Types of Chinese

In 1928, Familie-Journalen printed this illustrated description of what it saw as the three most common types of Chinese people. The accompanying text says (from left to right):

The half-westernized Chinese from the ports of China. He has only been to school for a few years, calls himself student and thanks to the ancestral privilege literate people have always had in China he now claims a right to leadership of the country. It's this half-westernized Chinese who is behind all protests in China, but his misapprehensions of western democratic principles has caused him to spread turmoil wherever he goes and strikes at schools and universities have become a daily occurrence in China. He has learned English at one of the American missionary stations and thinks himself omniscient. In reality his learning is extremely limited.

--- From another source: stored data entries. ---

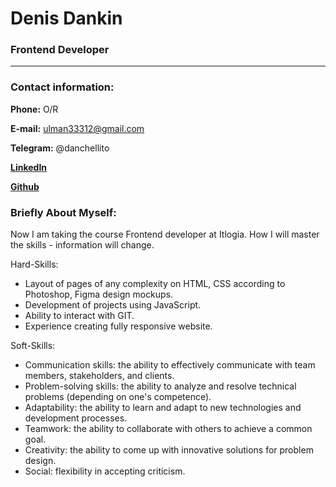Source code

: # Denis Dankin
### Frontend Developer
***
### Contact information:

**Phone:** O/R

**E-mail:** ulman33312@gmail.com

**Telegram:** @danchellito

**[LinkedIn](https://www.linkedin.com/in/danchellito/)**

**[Github](https://github.com/dancheella/)**

### Briefly About Myself:

Now I am taking the course Frontend developer at Itlogia. How I will master the skills - information will change.

Hard-Skills:
- Layout of pages of any complexity on HTML, CSS according to Photoshop, Figma design mockups.
- Development of projects using JavaScript.
- Ability to interact with GIT.
- Experience creating fully responsive website.

Soft-Skills:
- Communication skills: the ability to effectively communicate with team members, stakeholders, and clients.
- Problem-solving skills: the ability to analyze and resolve technical problems (depending on one's competence).
- Adaptability: the ability to learn and adapt to new technologies and development processes.
- Teamwork: the ability to collaborate with others to achieve a common goal.
- Creativity: the ability to come up with innovative solutions for problem design.
- Social: flexibility in accepting criticism.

The old, dignified Chinese who still cleaves to ancient traditions that claim that an imperial government in Beijing is the supreme form of government and all the country's ills have been caused by the republic. He is an incarnation of the ancient, dignified but hopelessly outdated Chinese culture and wisdom.

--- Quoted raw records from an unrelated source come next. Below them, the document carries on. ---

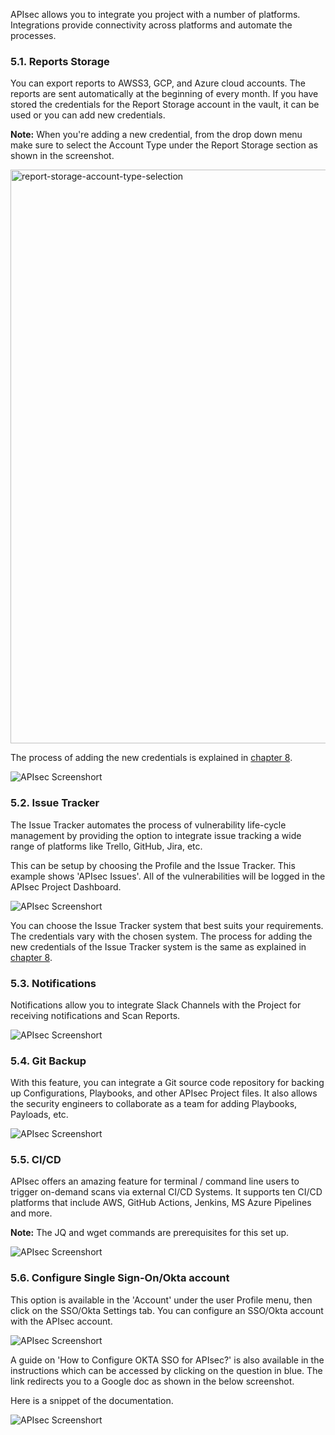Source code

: APIsec allows you to integrate you project with a number of platforms.  Integrations provide connectivity across platforms and automate the processes. 

### **5.1. Reports Storage**
You can export reports to AWSS3, GCP, and Azure cloud accounts.  The reports are sent automatically at the beginning of every month.  If you have stored the credentials for the Report Storage account in the vault, it can be used or you can add new credentials.

**Note:** When you're adding a new credential, from the drop down menu make sure to select the Account Type under the Report Storage section as shown in the screenshot.

<img width="918" alt="report-storage-account-type-selection" src="https://user-images.githubusercontent.com/109250250/180088654-122b6e7c-3ec9-4fa5-b29e-2d0c8d3e596c.png">

The process of adding the new credentials is explained in <a href="https://apisec-inc.github.io/documentation/Vault/">chapter 8</a>. 

<img alt="APIsec Screenshort" src="https://user-images.githubusercontent.com/75529175/168322387-9309887a-5b8f-4df0-9241-fd71bbe0f666.png" />

### **5.2. Issue Tracker**
The Issue Tracker automates the process of vulnerability life-cycle management by providing the option to integrate issue tracking a wide range of platforms like Trello, GitHub, Jira, etc.

This can be setup by choosing the Profile and the Issue Tracker.  This example shows 'APIsec Issues'.  All of the vulnerabilities will be logged in the APIsec Project Dashboard. 

<img alt="APIsec Screenshort" src="https://user-images.githubusercontent.com/75529175/168322396-cb3d863e-f920-4113-b1d9-2f0bab92c71c.png" />

You can choose the Issue Tracker system that best suits your requirements.  The credentials vary with the chosen system.  The process for adding the new credentials of the Issue Tracker system is the same as explained in <a href="https://apisec-inc.github.io/documentation/Vault/">chapter 8</a>.

### **5.3. Notifications**
Notifications allow you to integrate Slack Channels with the Project for receiving notifications and Scan Reports. 

<img alt="APIsec Screenshort" src="https://user-images.githubusercontent.com/75529175/168322407-4b47066a-992b-4985-a88c-38a14359a654.png" />

### **5.4. Git Backup**
With this feature, you can integrate a Git source code repository for backing up Configurations, Playbooks, and other APIsec Project files.  It also allows the security engineers to collaborate as a team for adding Playbooks, Payloads, etc. 

<img alt="APIsec Screenshort" src="https://user-images.githubusercontent.com/75529175/168322418-f6ab37d5-4eaa-48be-8411-855b3b233ad2.png" />

### **5.5. CI/CD**
APIsec offers an amazing feature for terminal / command line users to trigger on-demand scans via external CI/CD Systems.  It supports ten CI/CD platforms that include AWS, GitHub Actions, Jenkins, MS Azure Pipelines and more. 

**Note:** The JQ and wget commands are prerequisites for this set up.

<img alt="APIsec Screenshort" src="https://user-images.githubusercontent.com/75529175/168322423-aa08bb33-0362-4c67-82d3-b74282bfe944.png" />

### **5.6. Configure Single Sign-On/Okta account** 
This option is available in the 'Account' under the user Profile menu, then click on the SSO/Okta Settings tab.  You can configure an SSO/Okta account with the APIsec account.

<img alt="APIsec Screenshort" src="https://user-images.githubusercontent.com/75529175/168322601-3c5a9deb-23b8-4dfa-af92-b4a878249ec2.png" />

A guide on 'How to Configure OKTA SSO for APIsec?' is also available in the instructions which can be accessed by clicking on the question in blue.  The link redirects you to a Google doc as shown in the below screenshot.

Here is a snippet of the documentation.

<img alt="APIsec Screenshort" src="https://user-images.githubusercontent.com/75529175/168322647-fb5dbc74-9278-485f-a4c8-d6249dbd9635.png" />
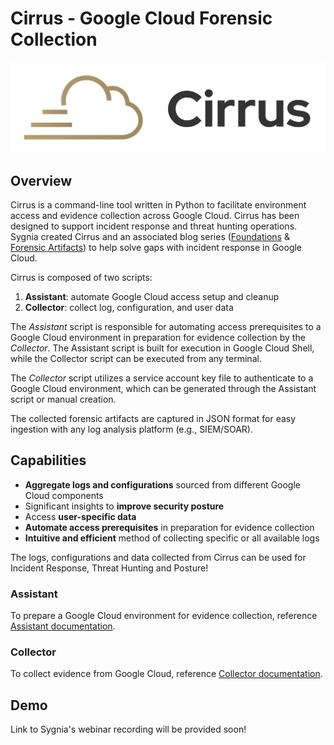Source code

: # Cirrus - Google Cloud Forensic Collection

![cirrus_image](./cirrus.png)

## Overview

Cirrus is a command-line tool written in Python to facilitate environment access and evidence collection across 
Google Cloud. Cirrus has been designed to support incident response and threat hunting operations. Sygnia 
created Cirrus and an associated blog series ([Foundations](https://blog.sygnia.co/incident-response-in-google-cloud-foundations) 
& [Forensic Artifacts](https://blog.sygnia.co/incident-response-in-google-cloud-forensic-artifacts)) to help solve gaps
with incident response in Google Cloud.

Cirrus is composed of two scripts:

1. **Assistant**: automate Google Cloud access setup and cleanup 
2. **Collector**: collect log, configuration, and user data

The *Assistant* script is responsible for automating access prerequisites to 
a Google Cloud environment in preparation for evidence collection by the *Collector*. The Assistant script is 
built for execution in Google Cloud Shell, while the Collector script can be executed from any terminal. 

The *Collector* script utilizes a service account key file to authenticate to a Google Cloud environment, which can be generated through
the Assistant script or manual creation.

The collected forensic artifacts are captured in JSON format for easy ingestion with any log analysis platform (e.g., SIEM/SOAR).

## Capabilities

- **Aggregate logs and configurations** sourced from different Google Cloud components
- Significant insights to **improve security posture**
- Access **user-specific data**
- **Automate access prerequisites** in preparation for evidence collection
- **Intuitive and efficient** method of collecting specific or all available logs

The logs, configurations and data collected from Cirrus can be used for Incident Response, Threat Hunting and Posture!

### Assistant

To prepare a Google Cloud environment for evidence collection, reference [Assistant documentation](./Assistant/README.md).

### Collector

To collect evidence from Google Cloud, reference [Collector documentation](./Collectors/README.md).

## Demo

Link to Sygnia's webinar recording will be provided soon!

The fully westernized Chinese. He has studied in Europe or the states and has become so progressive that he's full of contempt for the old, Chinese civilization. But it has become apparent on numerous occasions that these westernized Chinese lack the energy and persistence to continue the what they started in the west. Their knowledge of modern science is very superficial and as a result they're simply blowing in the wind. According to most experts on China it will still take several generations before the Chinese have shaken off their sleep and until that happens the truly destitute China cannot do without the help of the white man.

Familie-Journalen no. 37, sept. 11 1928 p. 34.

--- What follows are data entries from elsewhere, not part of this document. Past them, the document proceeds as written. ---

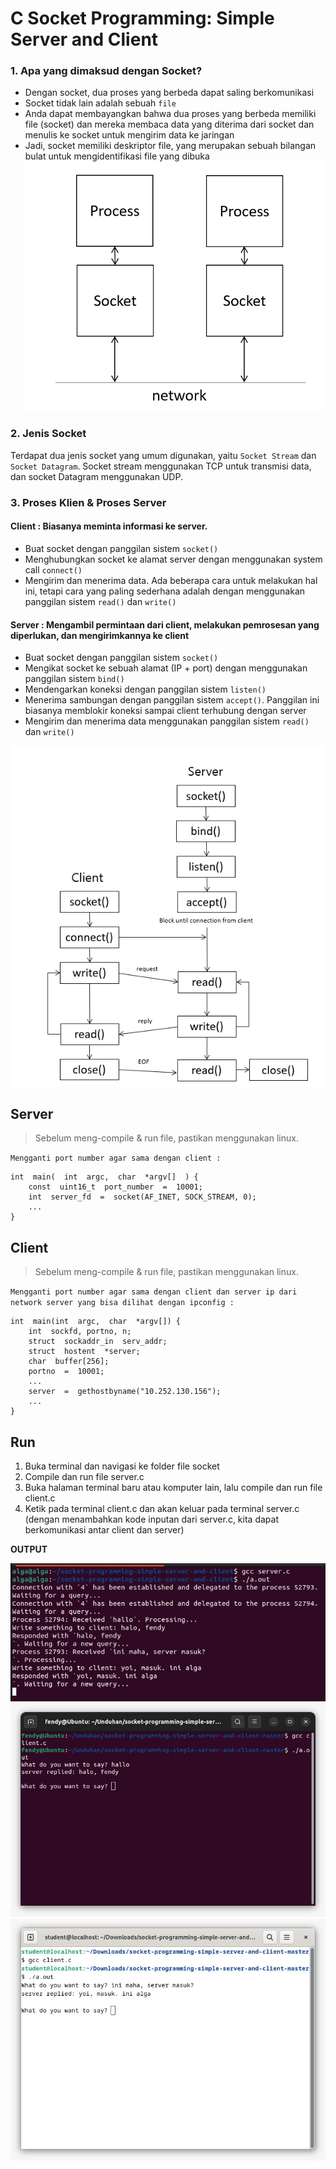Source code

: #  C Socket Programming: Simple Server and Client


### 1. Apa yang dimaksud dengan Socket?

-   Dengan socket, dua proses yang berbeda dapat saling berkomunikasi
-   Socket tidak lain adalah sebuah `file`
-   Anda dapat membayangkan bahwa dua proses yang berbeda memiliki file (socket) dan mereka membaca data yang diterima dari socket dan menulis ke socket untuk mengirim data ke jaringan
-   Jadi, socket memiliki deskriptor file, yang merupakan sebuah bilangan bulat untuk mengidentifikasi file yang dibuka
![socket](../assets/socket-0.png)

### 2. Jenis Socket
Terdapat dua jenis socket yang umum digunakan, yaitu `Socket Stream` dan `Socket Datagram`. Socket stream menggunakan TCP untuk transmisi data, dan socket Datagram menggunakan UDP.

### 3. Proses Klien & Proses Server

#### Client : Biasanya meminta informasi ke server.

-   Buat socket dengan panggilan sistem `socket()`
-   Menghubungkan socket ke alamat server dengan menggunakan system call `connect()`
-   Mengirim dan menerima data. Ada beberapa cara untuk melakukan hal ini, tetapi cara yang paling sederhana adalah dengan menggunakan panggilan sistem `read()` dan `write()`

#### Server : Mengambil permintaan dari client, melakukan pemrosesan yang diperlukan, dan mengirimkannya ke client

-   Buat socket dengan panggilan sistem `socket()`
-   Mengikat socket ke sebuah alamat (IP + port) dengan menggunakan panggilan sistem `bind()`
-   Mendengarkan koneksi dengan panggilan sistem `listen()`
-   Menerima sambungan dengan panggilan sistem `accept()`. Panggilan ini biasanya memblokir koneksi sampai client terhubung dengan server
-   Mengirim dan menerima data menggunakan panggilan sistem `read()` dan `write()`

![socket](../assets/socket-00.png)



## Server

> Sebelum meng-compile & run file, pastikan menggunakan linux.

`Mengganti port number agar sama dengan client :`

    int  main(  int  argc,  char  *argv[]  ) {
	    const  uint16_t  port_number  =  10001;
	    int  server_fd  =  socket(AF_INET, SOCK_STREAM, 0);
	    ...
	}

## Client

> Sebelum meng-compile & run file, pastikan menggunakan linux.

`Mengganti port number agar sama dengan client dan server ip dari network server yang bisa dilihat dengan ipconfig :`

    int  main(int  argc,  char  *argv[]) {
	    int  sockfd, portno, n;
	    struct  sockaddr_in  serv_addr;
	    struct  hostent  *server;
	    char  buffer[256];
	    portno  =  10001;
	    ...
	    server  =  gethostbyname("10.252.130.156");
	    ...
	}


## Run

 1. Buka terminal dan navigasi ke folder file socket
 2. Compile dan run file server.c
 3. Buka halaman terminal baru atau komputer lain, lalu compile dan run file client.c
 4. Ketik pada terminal client.c dan akan keluar pada terminal server.c (dengan menambahkan kode inputan dari server.c, kita dapat berkomunikasi antar client dan server)


**OUTPUT**

![server](../assets/socket-1.jpg)
![client](../assets/socket-2.jpg)
![client](../assets/socket-3.jpg)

It was apparently the magazine's view that the peasants and workers who made up the overwhelming majority of the Chinese population weren't typical of it. What the magazine did find typical about them was their supposed backwards nature and ignorance about the modern world that made them incapable of managing the country without the ”help” of ”the white man.”

Given that Familie-Journalen mostly reprinted material from Amalgamated Press, one of the world's largest publishing houses with publications across the British Empire, the article is most likely of English origin.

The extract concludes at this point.